— Exercise objective —
Reproduce, exactly and in full, the records that follow, minus any pictures.

※

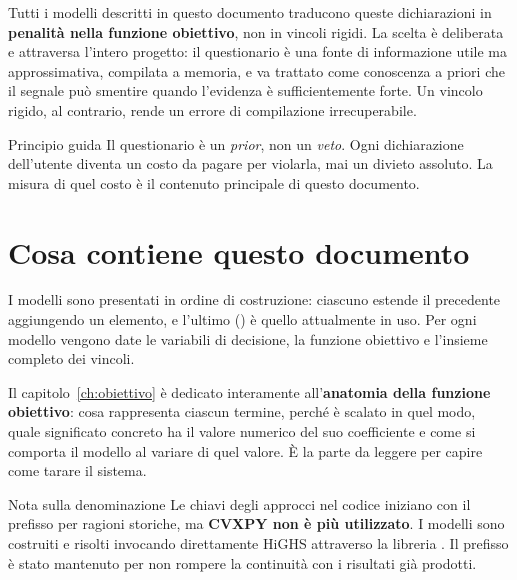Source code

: Tutti i modelli descritti in questo documento traducono queste dichiarazioni in
\textbf{penalità nella funzione obiettivo}, non in vincoli rigidi. La scelta è deliberata e
attraversa l'intero progetto: il questionario è una fonte di informazione utile ma
approssimativa, compilata a memoria, e va trattato come conoscenza a priori che il segnale può
smentire quando l'evidenza è sufficientemente forte. Un vincolo rigido, al contrario, rende un
errore di compilazione irrecuperabile.

\begin{notebox}{Principio guida}
Il questionario è un \emph{prior}, non un \emph{veto}. Ogni dichiarazione dell'utente diventa un
costo da pagare per violarla, mai un divieto assoluto. La misura di quel costo è il contenuto
principale di questo documento.
\end{notebox}

\section{Cosa contiene questo documento}

I modelli sono presentati in ordine di costruzione: ciascuno estende il precedente aggiungendo
un elemento, e l'ultimo () è quello attualmente in uso. Per ogni
modello vengono date le variabili di decisione, la funzione obiettivo e l'insieme completo dei
vincoli.

Il capitolo~\ref{ch:obiettivo} è dedicato interamente all'\textbf{anatomia della funzione
obiettivo}: cosa rappresenta ciascun termine, perché è scalato in quel modo, quale significato
concreto ha il valore numerico del suo coefficiente e come si comporta il modello al variare di
quel valore. È la parte da leggere per capire come tarare il sistema.

\begin{notebox}{Nota sulla denominazione}
Le chiavi degli approcci nel codice iniziano con il prefisso  per ragioni
storiche, ma \textbf{CVXPY non è più utilizzato}. I modelli sono costruiti e risolti invocando
direttamente HiGHS attraverso la libreria . Il prefisso è stato mantenuto per non
rompere la continuità con i risultati già prodotti.
\end{notebox}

※

— Output of the exercise —
Source code

: Tutti i modelli descritti in questo documento traducono queste dichiarazioni in
\textbf{penalità nella funzione obiettivo}, non in vincoli rigidi. La scelta è deliberata e
attraversa l'intero progetto: il questionario è una fonte di informazione utile ma
approssimativa, compilata a memoria, e va trattato come conoscenza a priori che il segnale può
smentire quando l'evidenza è sufficientemente forte. Un vincolo rigido, al contrario, rende un
errore di compilazione irrecuperabile.

\begin{notebox}{Principio guida}
Il questionario è un \emph{prior}, non un \emph{veto}. Ogni dichiarazione dell'utente diventa un
costo da pagare per violarla, mai un divieto assoluto. La misura di quel costo è il contenuto
principale di questo documento.
\end{notebox}

\section{Cosa contiene questo documento}

I modelli sono presentati in ordine di costruzione: ciascuno estende il precedente aggiungendo
un elemento, e l'ultimo () è quello attualmente in uso. Per ogni
modello vengono date le variabili di decisione, la funzione obiettivo e l'insieme completo dei
vincoli.

Il capitolo~\ref{ch:obiettivo} è dedicato interamente all'\textbf{anatomia della funzione
obiettivo}: cosa rappresenta ciascun termine, perché è scalato in quel modo, quale significato
concreto ha il valore numerico del suo coefficiente e come si comporta il modello al variare di
quel valore. È la parte da leggere per capire come tarare il sistema.

\begin{notebox}{Nota sulla denominazione}
Le chiavi degli approcci nel codice iniziano con il prefisso  per ragioni
storiche, ma \textbf{CVXPY non è più utilizzato}. I modelli sono costruiti e risolti invocando
direttamente HiGHS attraverso la libreria . Il prefisso è stato mantenuto per non
rompere la continuità con i risultati già prodotti.
\end{notebox}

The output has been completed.